On each stringer, the top cut was out of square by about an eighth of an inch, and so I laid out the lines needed to trim it up. Again the day was getting late and so I decided to leave that for Sunday.

We woke up Sunday to a cold, partly cloudy day. Given the fact that it would be a short day, as we had to leave at noon to pick up the kids from their weekend, we got up early and got to work. I shaved the edge off the stringers and test fitting them showed they now sat correctly. We pulled them down and got ready to assemble the stairs in the kitchen aisle when Wendy pointed out that we wouldn't be able to move the assembled stairs into the bay when we were done since the fit would be exact. That meant we had to clean up and move the scaffold frames and planks, which had been stored right near the back door. After an hour of moving and sweeping up the mounds of sawdust we created making stringers, we laid the stringers in place and started putting treads and risers on. We started with the top riser and then worked our way down, since the risers need to go down behind the treads. We got a couple of stairs done before it was 11:30 and we had to start cleaning up to go home.

A matching set - preparing to put them together.
After starting the first set of stairs, I am not ready to claim that we are accomplished carpenters. We still fall squarely into the novice category, but I have a healthy respect for the talent it takes to do stairs right. I also learned a whole lot about how it works, and have some ideas of how we will do the basement stairs (mostly gained from conversations with Pop), but I will leave that for another time since this post is so long already.

Tuesday, April 8, 2008

Return to the Planet of Funky Foam

We showed up Saturday, after a week of above freezing weather, to find that the snow had melted at the house (except for where the plow had piled it up, though that dwindled to nothing over the weekend). We also found that a piece of the insulation from the front of the building had gotten bent out (on the top layer of foam) and allowed the piece behind it to get loose. Luckily it was sitting in one piece on the ground below.

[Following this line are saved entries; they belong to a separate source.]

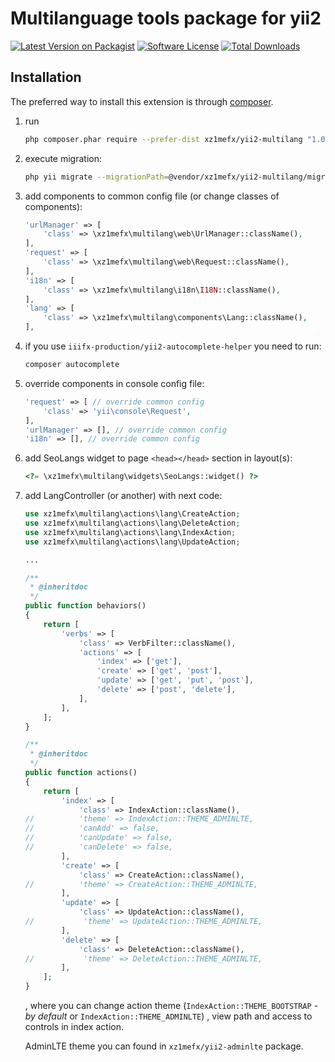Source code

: Multilanguage tools package for yii2
=======================

[![Latest Version on Packagist][ico-version]][link-packagist]
[![Software License][ico-license]](LICENSE.md)
[![Total Downloads][ico-downloads]][link-downloads]

Installation
------------

The preferred way to install this extension is through [composer](http://getcomposer.org/download/).

1.  run
    ```bash
    php composer.phar require --prefer-dist xz1mefx/yii2-multilang "1.0.0-rc"
    ```

2.  execute migration:
    ```bash
    php yii migrate --migrationPath=@vendor/xz1mefx/yii2-multilang/migrations --interactive=0
    ```

3.  add components to common config file (or change classes of components):
    ```php
    'urlManager' => [
        'class' => \xz1mefx\multilang\web\UrlManager::className(),
    ],
    'request' => [
        'class' => \xz1mefx\multilang\web\Request::className(),
    ],
    'i18n' => [
        'class' => \xz1mefx\multilang\i18n\I18N::className(),
    ],
    'lang' => [
        'class' => \xz1mefx\multilang\components\Lang::className(),
    ],
    ```

4.  if you use `iiifx-production/yii2-autocomplete-helper` you need to run:
    ```bash
    composer autocomplete
    ```

5.  override components in console config file:
    ```php
    'request' => [ // override common config
        'class' => 'yii\console\Request',
    ],
    'urlManager' => [], // override common config
    'i18n' => [], // override common config
    ```

6.  add SeoLangs widget to page `<head></head>` section in layout(s):
    ```php
    <?= \xz1mefx\multilang\widgets\SeoLangs::widget() ?>
    ```

7.  add LangController (or another) with next code:
    ```php
    use xz1mefx\multilang\actions\lang\CreateAction;
    use xz1mefx\multilang\actions\lang\DeleteAction;
    use xz1mefx\multilang\actions\lang\IndexAction;
    use xz1mefx\multilang\actions\lang\UpdateAction;
    
    ...
    
    /**
     * @inheritdoc
     */
    public function behaviors()
    {
        return [
            'verbs' => [
                'class' => VerbFilter::className(),
                'actions' => [
                    'index' => ['get'],
                    'create' => ['get', 'post'],
                    'update' => ['get', 'put', 'post'],
                    'delete' => ['post', 'delete'],
                ],
            ],
        ];
    }
    
    /**
     * @inheritdoc
     */
    public function actions()
    {
        return [
            'index' => [
                'class' => IndexAction::className(),
    //          'theme' => IndexAction::THEME_ADMINLTE,
    //          'canAdd' => false,
    //          'canUpdate' => false,
    //          'canDelete' => false,
            ],
            'create' => [
                'class' => CreateAction::className(),
    //          'theme' => CreateAction::THEME_ADMINLTE,
            ],
            'update' => [
                'class' => UpdateAction::className(),
    //           'theme' => UpdateAction::THEME_ADMINLTE,
            ],
            'delete' => [
                'class' => DeleteAction::className(),
    //           'theme' => DeleteAction::THEME_ADMINLTE,
            ],
        ];
    }
    ```
    , where you can change action theme (`IndexAction::THEME_BOOTSTRAP` - *by default* or `IndexAction::THEME_ADMINLTE`)
    , view path and access to controls in index action.
    
    AdminLTE theme you can found in `xz1mefx/yii2-adminlte` package.

[ico-version]: https://img.shields.io/packagist/v/xz1mefx/yii2-multilang.svg
[ico-license]: https://img.shields.io/badge/license-MIT-brightgreen.svg
[ico-downloads]: https://img.shields.io/packagist/dt/xz1mefx/yii2-multilang.svg
[ico-travis]: https://travis-ci.org/xz1mefx/yii2-multilang.svg
[ico-scrutinizer]: https://scrutinizer-ci.com/g/xz1mefx/yii2-multilang/badges/quality-score.png?b=master
[ico-codecoverage]: https://scrutinizer-ci.com/g/xz1mefx/yii2-multilang/badges/coverage.png?b=master

[link-packagist]: https://packagist.org/packages/xz1mefx/yii2-multilang
[link-downloads]: https://packagist.org/packages/xz1mefx/yii2-multilang
[link-travis]: https://travis-ci.org/xz1mefx/yii2-multilang
[link-scrutinizer]: https://scrutinizer-ci.com/g/xz1mefx/yii2-multilang/?branch=master
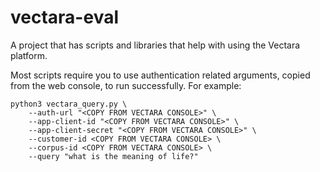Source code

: # vectara-eval
A project that has scripts and libraries that help with using the Vectara platform.

Most scripts require you to use authentication related arguments, copied from the web console, to run successfully. For example:

```
python3 vectara_query.py \
    --auth-url "<COPY FROM VECTARA CONSOLE>" \
    --app-client-id "<COPY FROM VECTARA CONSOLE>" \
    --app-client-secret "<COPY FROM VECTARA CONSOLE>" \
    --customer-id <COPY FROM VECTARA CONSOLE> \
    --corpus-id <COPY FROM VECTARA CONSOLE> \
    --query "what is the meaning of life?"
```

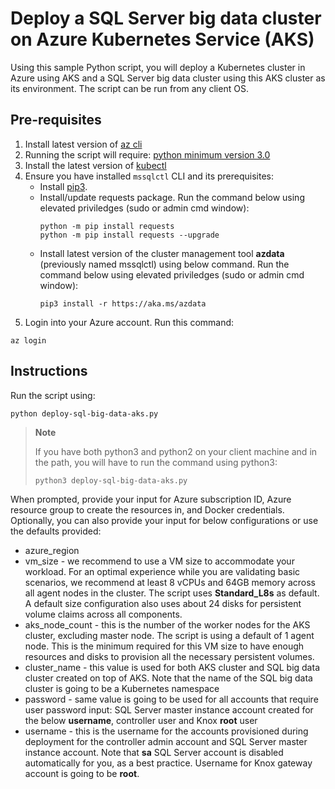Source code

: 
# Deploy a SQL Server big data cluster on Azure Kubernetes Service (AKS) 

Using this sample Python script, you will deploy a Kubernetes cluster in Azure using AKS and a SQL Server big data cluster using this AKS cluster as its environment. The script can be run from any client OS.


## Pre-requisites

1. Install latest version of [az cli](https://docs.microsoft.com/en-us/cli/azure/install-azure-cli)
1. Running the script will require: [python minimum version 3.0](https://www.python.org/downloads)
1. Install the latest version of [kubectl](https://kubernetes.io/docs/tasks/tools/install-kubectl/)
1. Ensure you have installed `mssqlctl` CLI and its prerequisites:
    - Install [pip3](https://pip.pypa.io/en/stable/installing/).
    - Install/update requests package. Run the command below using elevated priviledges (sudo or admin cmd window):
        ```
        python -m pip install requests
        python -m pip install requests --upgrade
        ```
    - Install latest version of the cluster management tool **azdata** (previously named mssqlctl) using below command. Run the command below using elevated priviledges (sudo or admin cmd window):
        ```
        pip3 install -r https://aka.ms/azdata
        ```
1. Login into your Azure account. Run this command:
```
az login
```

## Instructions

Run the script using:
```
python deploy-sql-big-data-aks.py
```

>**Note**
>
>If you have both python3 and python2 on your client machine and in the path, you will have to run the command using python3:
>```
>python3 deploy-sql-big-data-aks.py
>```


When prompted, provide your input for Azure subscription ID, Azure resource group to create the resources in, and Docker credentials. Optionally, you can also provide your input for below configurations or use the defaults provided:
- azure_region
- vm_size - we recommend to use a VM size to accommodate your workload. For an optimal experience while you are validating basic scenarios, we recommend at least 8 vCPUs and 64GB memory across all agent nodes in the cluster. The script uses **Standard_L8s** as default. A default size configuration also uses about 24 disks for persistent volume claims across all components.
- aks_node_count - this is the number of the worker nodes for the AKS cluster, excluding master node. The script is using a default of 1 agent node. This is the minimum required for this VM size to have enough resources and disks to provision all the necessary persistent volumes.
- cluster_name - this value is used for both AKS cluster and SQL big data cluster created on top of AKS. Note that the name of the SQL big data cluster is going to be a Kubernetes namespace
- password - same value is going to be used for all accounts that require user password input: SQL Server master instance account created for the below **username**, controller user and Knox **root** user
- username - this is the username for the accounts provisioned during deployment for the controller admin account and SQL Server master instance account. Note that **sa** SQL Server account is disabled automatically for you, as a best practice. Username for Knox gateway account is going to be **root**.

This forced us to pull out the extension ladder and get the foam back up and the bent panel fixed. Adding another piece of strapping on the upper edge of the top layer of foam would keep it from bending again.

More strapping equals better
Once we had the ladder out and were in the mud, it made more sense (as it wasn't precipitating) to continue putting what we have termed the "funky foam" on the far side of the house from the road, which we started when Wendy came to visit one decent day back in February.

What we started with on Saturday.
The funkiness of the foam comes from the scent of freshly cut foam combined with the joy of getting foam dust in your face and mouth, as happens from time to time when using a saw to cut the foam. We got a good portion of the foam put on that side before we decided to call it for the day (my excuse was that Wendy was getting back into the swing of things, so we needed to take it a little easy).

Where we were at the end of Saturday
Sunday morning was a bit cooler, but we finished up the foam on the far side. Now, both the road side and the opposite side are foamed (though the road side needs foam on the narrow side of the door). We also started to prep the window holes so we are ready to go when the weather gets better.

Completed foam
At this point we decided to start cutting the window holes in the south wall, where we had initially covered everything with foam to keep the weather out. We only got 4 holes cut open by the end of the day, but it added a ton more light to the cellar and main floor.

Ready for windows!
The whole weekend was pretty muddy, but it was nice to get working again outside, even if the weather isn't quite ready yet. We are lucky we can choose our tasks based on the weather.